Strindberg's slot in March was taken over by one of the 'others', an old favourite of mine, the Swedish Nobel Laureate Pär Lagerkvist. It must have been more than fifty years since I first read his novel Barabbas, the story about the crucifixion seen from the point of view of Barabbas, the evil-doer who was released instead of Christ.
‘Everyone knows how they hung there on their crosses,’ writes Lagerkvist. It may have been true in many western countries fifty years ago but the story cannot be expected to have the same familiar feel today when most people are not obliged to study the Bible at school or necessarily attend Sunday school where they might learn about the most famous stories from the Bible.

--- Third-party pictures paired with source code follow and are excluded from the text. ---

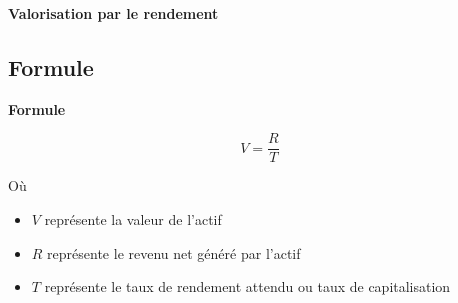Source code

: \documentclass{beamer}
\begin{document}
\begin{frame}{\textbf{Valorisation par le rendement}}
\subsection{Formule}
\begin{alertblock}{\textbf{Formule}}

\[ V = \frac{R}{T} \]

Où

\begin{itemize}
	\item \( V \) représente la valeur de l'actif
	\item \( R \) représente le revenu net généré par l’actif
	\item \( T \) représente le taux de rendement attendu ou taux de capitalisation
\end{itemize}

\end{alertblock}

\end{frame}
	
\end{document}
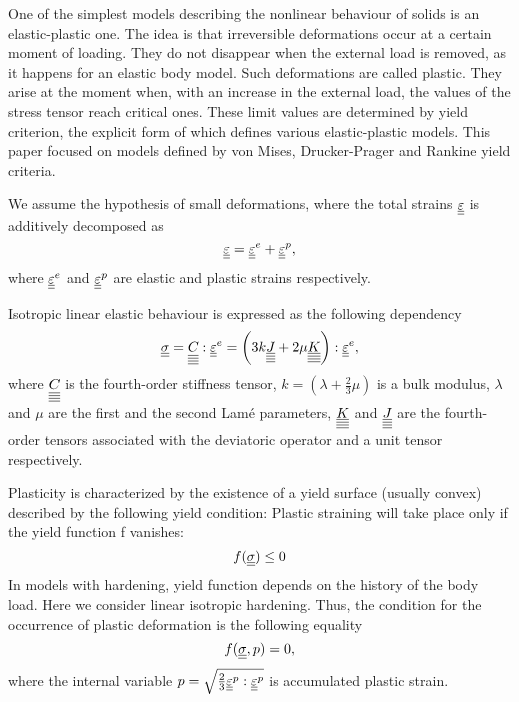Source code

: \documentclass[12pt]{article}
\begin{document}
One of the simplest models describing the nonlinear behaviour of solids is an elastic-plastic one. The idea is that irreversible deformations occur at a certain moment of loading. They do not disappear when the external load is removed, as it happens for an elastic body model. Such deformations are called plastic. They arise at the moment when, with an increase in the external load, the values of the stress tensor reach critical ones. These limit values are determined by yield criterion, the explicit form of which defines various elastic-plastic models. This paper focused on models defined by von Mises, Drucker-Prager and Rankine yield criteria. 

We assume the hypothesis of small deformations, where the total strains $\underline{\underline{\varepsilon}}$ is additively decomposed as
\begin{equation}\label{eqn:eps_dec}
    \underline{\underline{\varepsilon}} = \underline{\underline{\varepsilon}}^e + \underline{\underline{\varepsilon}}^p,
\end{equation}
where $\underline{\underline{\varepsilon}}^e$ and $\underline{\underline{\varepsilon}}^p$ are elastic and plastic strains respectively.

Isotropic linear elastic behaviour is expressed as the following dependency
\begin{equation}
    \underline{\underline{\sigma}} = \underline{\underline{\underline{\underline{C_{}}}}} : \underline{\underline{\varepsilon}}^e = \left( 3k\underline{\underline{\underline{\underline{J}}}} + 2\mu\underline{\underline{\underline{\underline{K}}}} \right) : \underline{\underline{\varepsilon}}^e,
\end{equation}
where $\underline{\underline{\underline{\underline{C_{}}}}}$ is the fourth-order stiffness tensor, $k = (\lambda + \frac{2}{3}\mu)$ is a bulk modulus, $\lambda$ and $\mu$ are the first and the second Lamé parameters, $\underline{\underline{\underline{\underline{K}}}}$ and $\underline{\underline{\underline{\underline{J}}}}$ are the fourth-order tensors associated with the deviatoric operator and a unit tensor respectively.

Plasticity is characterized by the existence of a yield surface (usually convex) described by the following yield condition:
Plastic straining will take place only if the yield function f vanishes:
\begin{equation}
    f(\underline{\underline{\sigma}}) \leq 0
\end{equation}
In models with hardening, yield function depends on the history of the body load. Here we consider linear isotropic hardening. Thus, the condition for the occurrence of plastic deformation is the following equality
\begin{equation}
    f(\underline{\underline{\sigma}}, p) = 0, 
\end{equation}
where the internal variable $p = \sqrt{\frac{2}{3}\underline{\underline{\varepsilon}}^p : \underline{\underline{\varepsilon}}^p}$ is accumulated plastic strain.
\end{document}
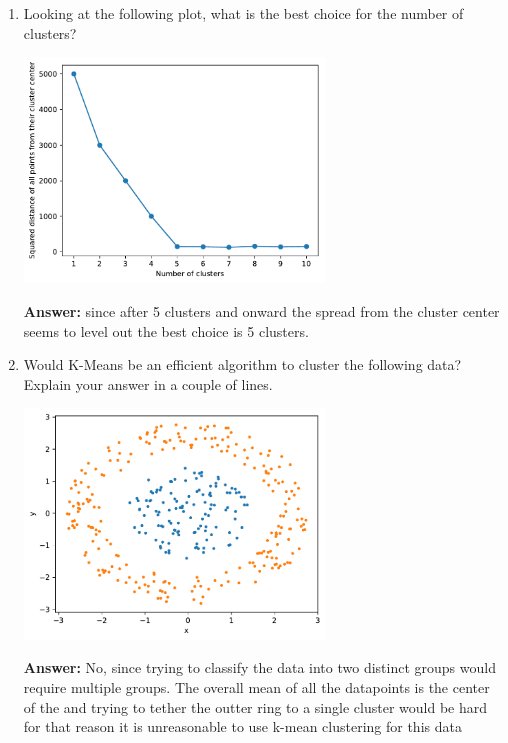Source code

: \begin{Q}
\begin{enumerate}
 \item Looking at the following plot, what is the best choice for the number of clusters?
 \begin{center}
 \includegraphics[width=8cm]{figs/cluster.pdf}
 \end{center}
 \textbf{Answer:} since after 5 clusters and onward the spread from the cluster center seems to level out the best choice is 5 clusters.
 
 \item Would K-Means be an efficient algorithm to cluster the following data? Explain your answer in a couple of lines.
 \begin{center}
 \includegraphics[width=8cm]{figs/concentric.pdf}
 \end{center}
 \textbf{Answer:} No, since trying to classify the data into two distinct groups would require multiple groups. The overall mean of all the datapoints is the center of the and trying to tether the outter ring to a single cluster would be hard for that reason it is unreasonable to use k-mean clustering for this data

\end{enumerate}


\end{Q}
          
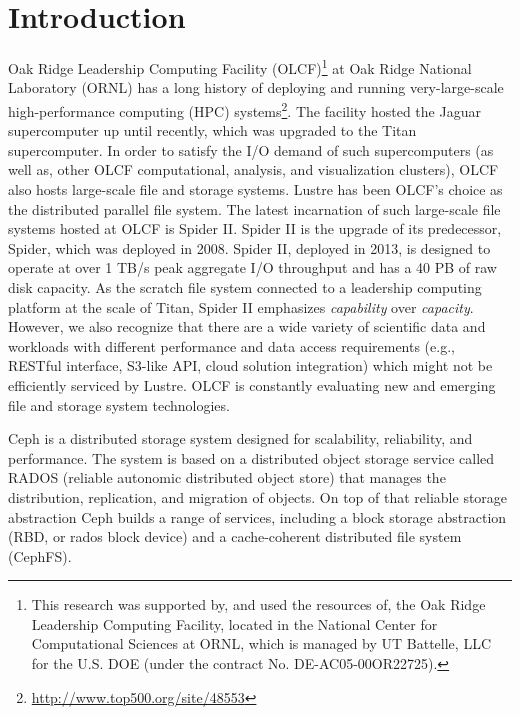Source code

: \section{Introduction}

Oak Ridge Leadership Computing Facility (OLCF)\footnote{This research was
supported by, and used the resources of, the Oak Ridge Leadership Computing
Facility, located in the National Center for Computational Sciences at ORNL,
which is managed by UT Battelle, LLC for the U.S. DOE (under the contract No.
DE-AC05-00OR22725).} at Oak Ridge National Laboratory (ORNL) has a long history
of deploying and running very-large-scale high-performance computing (HPC)
systems\footnote{\url{http://www.top500.org/site/48553}}. The facility hosted
the Jaguar supercomputer up until recently, which was upgraded to the Titan
supercomputer. In order to satisfy the I/O demand of such supercomputers (as
well as, other OLCF computational, analysis, and visualization clusters), OLCF
also hosts large-scale file and storage systems. Lustre has been OLCF's choice
as the distributed parallel file system.  The latest incarnation of such
large-scale file systems hosted at OLCF is Spider II\cite{spider2}. Spider II
is the upgrade of its predecessor, Spider, which was deployed in 2008.
Spider II, deployed in 2013, is designed to operate at over 1 TB/s peak
aggregate I/O throughput and has a 40 PB of raw disk capacity. As the scratch
file system connected to a leadership computing platform at the scale of Titan,
Spider II emphasizes \textit{capability} over \textit{capacity}. However, we
also recognize that there are a wide variety of scientific data and workloads
with different performance and data access requirements (e.g., RESTful
interface, S3-like API, cloud solution integration) which might not be
efficiently serviced by Lustre. OLCF is constantly evaluating new and emerging
file and storage system technologies.  

Ceph\cite{Weil:2006:Ceph} is a distributed storage system designed for
scalability, reliability, and performance.  The system is based on a
distributed object storage service called RADOS (reliable autonomic distributed
object store) that manages the distribution, replication, and migration of
objects.  On top of that reliable storage abstraction Ceph builds a range of
services, including a block storage abstraction (RBD, or rados block device)
and a cache-coherent distributed file system (CephFS).

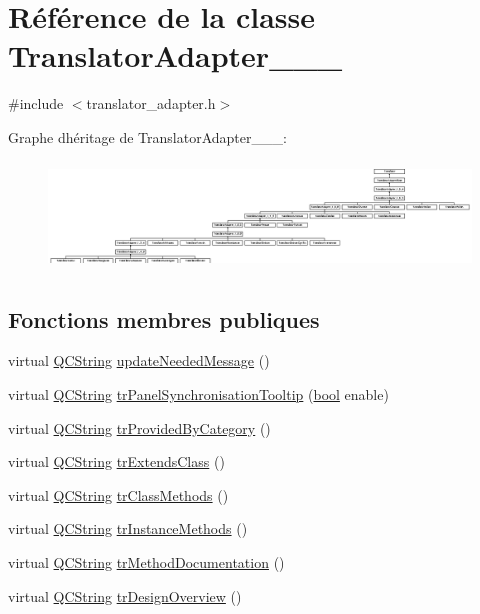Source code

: \hypertarget{class_translator_adapter__1__8__2}{}\section{Référence de la classe Translator\+Adapter\+\_\+\_\+\_}
\label{class_translator_adapter__1__8__2}


{\ttfamily \#include $<$translator\+\_\+adapter.\+h$>$}

Graphe d\textquotesingle{}héritage de Translator\+Adapter\+\_\+\_\+\_\+:\begin{figure}[H]
\begin{center}
\leavevmode
\includegraphics[height=2.889306cm]{class_translator_adapter__1__8__2}
\end{center}
\end{figure}
\subsection*{Fonctions membres publiques}
\begin{DoxyCompactItemize}
\item 
virtual \hyperlink{class_q_c_string}{Q\+C\+String} \hyperlink{class_translator_adapter__1__8__2_a307747456f69ab8dcb0c2be27f429e80}{update\+Needed\+Message} ()
\item 
virtual \hyperlink{class_q_c_string}{Q\+C\+String} \hyperlink{class_translator_adapter__1__8__2_a13608bc1163641d721587d398924f09a}{tr\+Panel\+Synchronisation\+Tooltip} (\hyperlink{qglobal_8h_a1062901a7428fdd9c7f180f5e01ea056}{bool} enable)
\item 
virtual \hyperlink{class_q_c_string}{Q\+C\+String} \hyperlink{class_translator_adapter__1__8__2_a0a1548862a686357d6c6efc96aa1c89f}{tr\+Provided\+By\+Category} ()
\item 
virtual \hyperlink{class_q_c_string}{Q\+C\+String} \hyperlink{class_translator_adapter__1__8__2_a474edba60f61b2e307818381df8ec7ee}{tr\+Extends\+Class} ()
\item 
virtual \hyperlink{class_q_c_string}{Q\+C\+String} \hyperlink{class_translator_adapter__1__8__2_a12bfc4603de05d145a7529a3ce9a4ecd}{tr\+Class\+Methods} ()
\item 
virtual \hyperlink{class_q_c_string}{Q\+C\+String} \hyperlink{class_translator_adapter__1__8__2_a45cb32f3ae6bfd259801e40d8b2467b5}{tr\+Instance\+Methods} ()
\item 
virtual \hyperlink{class_q_c_string}{Q\+C\+String} \hyperlink{class_translator_adapter__1__8__2_ac36ebe637cb13898158be0b683485e9c}{tr\+Method\+Documentation} ()
\item 
virtual \hyperlink{class_q_c_string}{Q\+C\+String} \hyperlink{class_translator_adapter__1__8__2_abf6858c813ca8ee242f266e22c227982}{tr\+Design\+Overview} ()
\end{DoxyCompactItemize}
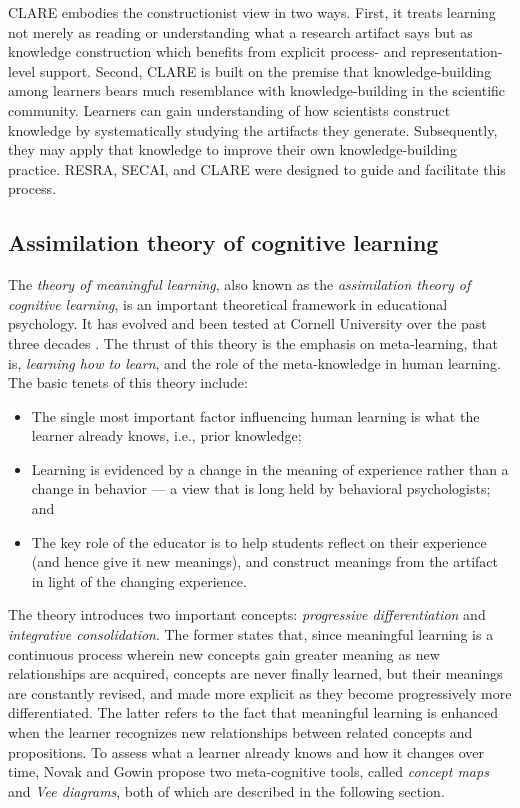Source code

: CLARE embodies the constructionist view in two ways. First, it treats
learning not merely as reading or understanding what a research artifact
says but as knowledge construction which benefits from explicit process-
and representation-level support.  Second, CLARE is built on the premise
that knowledge-building among learners bears much resemblance with
knowledge-building in the scientific community. Learners can gain
understanding of how scientists construct knowledge by systematically
studying the artifacts they generate. Subsequently, they may apply that
knowledge to improve their own knowledge-building practice.  RESRA, SECAI,
and CLARE were designed to guide and facilitate this process.


\subsection{Assimilation theory of cognitive learning}

The {\it theory of meaningful learning\/}, also known as the {\it
assimilation theory of cognitive learning\/}, is an important theoretical
framework in educational psychology. It has evolved and been tested at
Cornell University over the past three decades \cite{Ausubel63,Novak84}.
The thrust of this theory is the emphasis on meta-learning, that is, {\it
learning how to learn\/}, and the role of the meta-knowledge in human
learning.  The basic tenets of this theory include:

\begin{itemize}
\item The single most important factor influencing human learning is what
  the learner already knows, i.e., prior knowledge;
  
\item Learning is evidenced by a change in the meaning of experience
  rather than a change in behavior --- a view that is long held by
  behavioral psychologists; and
  
\item The key role of the educator is to help students reflect on their
  experience (and hence give it new meanings), and construct meanings from
  the artifact in light of the changing experience.
\end{itemize}

The theory introduces two important concepts: {\it progressive
differentiation\/} and {\it integrative consolidation\/}. The former states
that, since meaningful learning is a continuous process wherein new
concepts gain greater meaning as new relationships are acquired, concepts
are never finally learned, but their meanings are constantly revised, and
made more explicit as they become progressively more differentiated.  The
latter refers to the fact that meaningful learning is enhanced when the
learner recognizes new relationships between related concepts and 
propositions. To assess what a learner already knows and how it changes
over time, Novak and Gowin \cite{Novak84} propose two meta-cognitive tools,
called {\it concept maps\/} and {\it Vee diagrams\/}, both of which are
described in the following section.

Lagerkvist introduces the disciples, Lazarus, Mary Magdalene but without naming them. We simply assume that they are these well-known figures from the New Testament, judging by their speeches and actions. So what is the point of retelling a story that is already covered in four gospels?
Lagerkvist, who had been brought up in a pious home with a non-conformist religion, was put off by the claustrophobic atmosphere in the halls and churches he used to attend as a child. He called himself an atheist believer. He was certainly an agnostic, but throughout this slim novel there is quite clearly a longing for a god, for communion with other people who have a faith. Barabbas is baffled and visibly shocked by Christ's death. He watches that thin ‘rabbi’ on the cross and can't understand how he ended up there. A weakling who could not even carry his own cross but who had to let Simon of Cyrene do it for him. Barabbas cannot imagine Christ committing the kind of crimes which would call for the worst death penalty imaginable, so he lingers on Golgotha and watches the crucifixion and observes the people surrounding the cross. He can't help thinking that if it had been him hanging there on a cross there would not have been such a crowd watching. After this shattering experience his old friends do not hold such fascination for him any more. He goes back to their den and drinks with his old companions and makes love to his favourite whore, but he is not himself and he can't let himself go like the others. His curiosity brings him to the disciples and he starts talking to them about Golgotha. When they realise who he is they curse him and don't want any more to do with him but Barabbas goes to the place where Christ had been buried amongst the rocks and there he waits to see if Christ is going to rise from the dead like he said he would. Barabbas doesn't believe he will but he goes there all the same and finds a woman there, waiting for the resurrection. She actually sees an angel descending from heaven and it is her story that Barabbas repeats when he is chained to a Christian slave in the copper mines later. The slave reveres Barabbas because he has seen God, he was there when it happened. The kindness that he receives from the woman and his fellow slave gradually softens him and when the slave dies for his faith Barabbas is visibly moved and, for the first time in his life, he feels compassion. The book cleverly argues that goodness spreads and it is the chain reaction of goodness which gives us hope for peace and love among people.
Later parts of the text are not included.